By Group "Language Magician"

1. Abstract

Our project aims to study the relationship between the companies'stock return and the hedging words frequencies as the textual precision information in their annual reports. Thus, this blog introduces our explorations on the NLP processing methods and improvements we made to derive the hedging words frequencies, from data collection to text processing.

Considering the practicability, our text research focuses on the "Business", "Risk Factors", and Management's Discussion and Analysis of Financial Condition and Results of Operations" sections of the annual reports of Dow Jones components from 2020 to 2022. The data source is the 10-K filings on the SEC website.

2. Text Data Collection

2.1 Basic Method

Initially, we adopted the approach of requesting text data from the SEC website and processing it using regular expressions. The steps are as follows:

Step1: Identifying target companies and obtaining CIK identifiers

We obtained the CIKs of the DOW30 from a specific file to lay the foundation for subsequent operations.

DJIA_TICKERS = ["MMM", "AXP", ..., "WMT"]
HEADERS = {'User-Agent': "example@example.com"}
def get_cik_mapping():
    cik_data = requests.get(SEC_JSON_URL).json()
    return {
        v['ticker']: str(v['cik_str']).zfill(10)
        for v in cik_data.values()
        if v['ticker'] in DJIA_TICKERS
    }

Step 2: Annual report data screening

Based on the CIKs, we accessed the submissions interface of the SEC website to obtain the company's filing data and filtered out the 10-K annual reports from 2020 to 2022.

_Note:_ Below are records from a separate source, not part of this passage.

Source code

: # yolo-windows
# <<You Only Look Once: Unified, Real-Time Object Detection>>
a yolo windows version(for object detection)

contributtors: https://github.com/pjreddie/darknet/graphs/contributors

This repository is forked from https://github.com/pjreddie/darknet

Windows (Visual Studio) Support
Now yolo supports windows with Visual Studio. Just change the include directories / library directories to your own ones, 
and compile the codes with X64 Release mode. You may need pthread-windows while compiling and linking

filings = pd.DataFrame(submissions['filings']['recent'])
filings = filings[
    (filings['form'] == '10-K') & 
    (filings['reportDate'].dt.year.between(2020, 2022))
]

Step3: Extracting the three sections "Business", "Risk Factors", and "Management’s Discussion” from the annual reports

We defined a text cleaning function to remove HTML tags, merge white spaces, and clean special characters. We used carefully written regular expressions to precisely extract the corresponding section content according to the Item numbers.

def extract_section(text, item_pattern):
    start_pattern = re.compile(
        rf'Item\s*{item_pattern}.*?(?=\n)', 
        re.IGNORECASE
    )
    end_pattern = re.compile(
        r'(Item\s*\d+|PART\s*[IVX]+)', 
        re.IGNORECASE
    )
    # After matching the start position, intercept until the next Item or PART

Step 4: Data saving

Then, we saved the extracted content of Item 1, 1A, and 7 as text files for subsequent analysis. The code for this part is relatively simple and is omitted here.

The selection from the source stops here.